Salins goes on to describe how that model has broken down, how the cultural revolution of the 1960's has negated each of the elements of the assimilation contract: "Bilingualism eroded English's monopoly as the only language of school instruction and government. Historical revisionism discredited the American Idea as a hypocritical myth. The welfare state superseded the Protestant Ethic." (p. 8)
He acknowledges the danger of combining high immigration with anti-assimilationism: "It is disheartening to contemplate the long-term outlook for America's large new immigrant communities ... if they remain unassimilated. ... The United States' two-hundred-year history of maintaining national unity while accommodating ethnic diversity may be robust enough to withstand a temporary defection from the ethos and practice of assimilation, but it cannot withstand it for long before a host of unhappy consequences is unleashed." (p. 16)
One might expect, then, that Salins would recommend a prudent pause in immigration while the nation attempts to put its own house in order. After all, if it is increasingly difficult to maintain national unity, if the nation's elite derides and laughs at the very notion of assimilation and patriotism, common sense would argue against the introduction of additional challenges to this dysfunctional system.
Salins will have none of it. For him, mass immigration is a given, a requirement for America to continue to be America. He articulates two related reasons for admitting "the largest possible number of new immigrants" (p.18), even at a time when he admits immigrants are not being successfully assimilated.

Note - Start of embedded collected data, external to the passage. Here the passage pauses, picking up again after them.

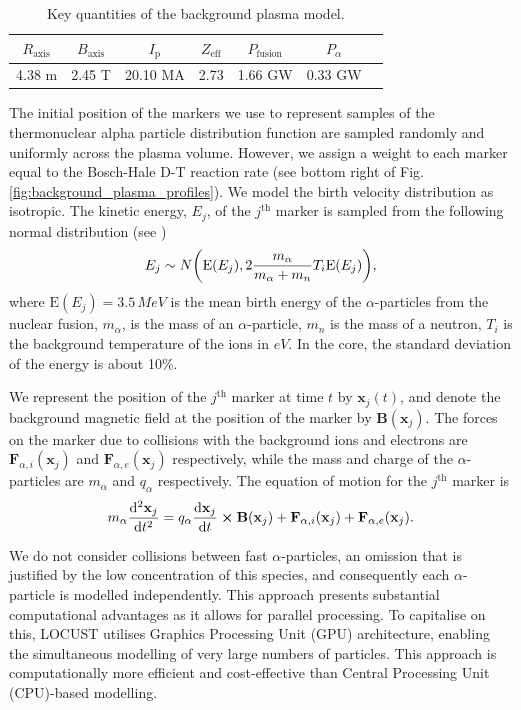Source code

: \documentclass[10pt, a4paper, twoside]{article}
\begin{document}
\begin{table}[htbp]
\centering
\begin{tabular}{ccccccc}
\hline
$R_{\text{axis}}$ & $B_{\text{axis}}$ & $I_{\text{p}}$ & $Z_{\text{eff}}$ & $P_{\text{fusion}}$ & $P_{\alpha}$ \\
\hline
4.38 m & 2.45 T & 20.10 MA & 2.73 & 1.66 GW & 0.33 GW \\
\hline
\end{tabular}
\caption{Key quantities of the background plasma model.}
\label{table:fusion_params}
\end{table}

The initial position of the markers we use to represent samples of the thermonuclear alpha particle distribution function are sampled randomly and uniformly across the plasma volume. However, we assign a weight to each marker equal to the Bosch-Hale D-T reaction rate (see bottom right of Fig. \ref{fig:background_plasma_profiles}). We model the birth velocity distribution as isotropic. The kinetic energy, $E_j$, of the $j^{\text{th}}$ marker is sampled from the following normal distribution (see \cite{brysk1973})
\[E_j \sim N\qty(\text{E}(E_j), 2\frac{m_\alpha}{m_\alpha + m_n} T_i\text{E}(E_j) ),\]
where $\text{E}(E_j)=3.5\, \si{MeV}$ is the mean birth energy of the $\alpha$-particles from the nuclear fusion, $m_\alpha$, is the mass of an $\alpha$-particle, $m_n$ is the mass of a neutron, $T_i$ is the background temperature of the ions in $\si{eV}$. In the core, the standard deviation of the energy is about 10\%.

We represent the position of the $j^{\text{th}}$ marker at time $t$ by $\mathbf{x}_j(t)$, and denote
the background magnetic field at the position of the marker by $\textbf{B}(\mathbf{x}_j)$.
The forces on the marker due to collisions with the background ions and electrons are $\textbf{F}_{\alpha,i}(\mathbf{x}_j)$ and $\textbf{F}_{\alpha,e}(\mathbf{x}_j)$ respectively, while the mass and charge of the $\alpha$-particles are $m_\alpha$ and $q_\alpha$ respectively. The equation of motion for the $j^{\text{th}}$ marker is
\begin{equation}
m_\alpha\dv[2]{\mathbf{x}_j}{t} = q_\alpha\dv{\mathbf{x}_j}{t}\cross\textbf{B}(\mathbf{x}_j) + \textbf{F}_{\alpha,i}(\mathbf{x}_j) + \textbf{F}_{\alpha,e}(\mathbf{x}_j).
\end{equation}

We do not consider collisions between fast $\alpha$-particles, an omission that is justified by the low concentration of this species, and consequently each $\alpha$-particle is modelled independently. This approach presents substantial computational advantages as it allows for parallel processing. To capitalise on this, LOCUST utilises Graphics Processing Unit (GPU) architecture, enabling the simultaneous modelling of very large numbers of particles. This approach is computationally more efficient and cost-effective than Central Processing Unit (CPU)-based modelling.
\end{document}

The first is that our nation is "the land of the new beginning" and, as such, must necessarily continue to admit immigrants: "As the land of the new beginning, America has no choice but to be made up of immigrants. That was the whole idea." (p. 105) Immigration, in his understanding, is America's raison d'etre, and to stop (or, apparently, even reduce) immigration would snuff out America as we know it.
The second, related, justification appears to be that mass immigration is necessary to prevent ethnic homogenization, and thus ensure that the United States remains an ethnically variegated "civic nation," rather than allow the various strands of our population to fuse into a more traditional "ethnic nation." (pp. 220-221) Here is the root distinction between Salins and Brimelow; while Brimelow puts perhaps inordinate emphasis on the ethnic component of American nationality, Salins denies it altogether. In this, Salins is at one with the multiculturalists he reviles, in that he also seeks to actively promote increased ethnic diversity, and a reduction of the majority percentage in the population, as the route to a better society. From page 40: "Immigrants have always seemed alien initially, but Americans have always gotten used to them, and the experience has nurtured their tolerance and given them more cosmopolitan views." More than just a description of the past, this is a prescription for the future, holding up immigration as an instrument to be used by the State to shape American society.
Salins' view of assimilation and American purpose shapes his outline of an "assimilationist immigration policy," which has four building blocks: 1) a high, but stable, level of immigration; 2) closing the door to illegal immigration; 3) awarding most immigration slots by lottery; and 4) encouraging immigrants to become citizens.
While items two and four are unremarkable, one and three are telling. He calls for the annual immigration level to be set as a percentage of the population, suggesting .4% (today around 1 million) as a possible target. He says the level should be "well within America's absorptive capacity but high enough to offer immigration seekers some hope of success." (p. 211) The illogic is palpable; not only has he spent an entire book ridiculing the notion that immigration could ever exceed America's absorptive capacity, but with hundreds of millions of people around the world considering immigration to the United States, no number could ever be high enough to offer "some hope of success." Last year, 7 million people applied for the tiny Diversity Lottery, 4 million people were on waiting lists to immigrate, 900,000 people entered legally and 400,000 illegally — would a 1 in 12 chance qualify as "some hope of success"? What about 1 in 50 or 1 in 100? — the odds would surely mount as word spread of hundreds of thousands of visas available by lottery. And as the number of frustrated applicants grew, the number of illegal immigrants would also grow, as scores of millions begin considering what was previously beyond their reach.
The author's view of immigration as a good in itself, unconnected to any specific goals, is also made clear in his criteria for selecting immigrants. He would abolish employment- and skills-based immigration altogether (much to the consternation, no doubt, of the traditional corporate defenders of mass immigration, including Ron Unz, who underwrote the book), grudgingly accepts the need to allow in some refugees, and would limit family immigration to the spouses and minor children of citizens (much to the consternation of the traditional ethnic defenders of high immigration).
But beyond that, he prefers to select the majority of immigrants on a first-come-first-served basis, screening them "to determine their motivation for immigrating," selecting "the most highly motivated candidates from the most diverse pool of applicants, by the fairest and most objective criteria." (p. 214) Motivated to do what? Criteria which fairly and objectively judge what? What this is supposed to mean is anyone's guess, but it is indicative of his breezy and superficial treatment of the actual details of immigration policy.
Simplistic and two-dimensional as his description of assimilation is, Salins correctly identifies the anti-assimilationist ethos that has prevailed in the United States for the past generation. He also is correct in pointing out that Americans, not immigrants, dreamed up and propagated the multicultural assault on the American polity. But his prescriptions for reinstating assimilation amount to little more than hopes and wishes. And his quasi-religious attachment to high levels of immigration, even at a time when the engines of assimilation appear to be stalling, is profoundly irresponsible.
Salins would appear to be saying that the American polity cannot exist without high immigration. This is a curious view, considering the great achievements which occurred during periods of low immigration, such as the post-World War II blossoming of the middle class or the victory of the civil rights movement, not to mention the War of Independence and the Constitution. There is nothing in this book to suggest that Salins could reconcile himself to low immigration even if it could be demonstrated that such a reform would help suppress multiculturalism and restore the body politic to health. If this book has made any contribution to the current national debate over immigration, it is in making plain this perverse preference among some on the Right for high immigration above all else.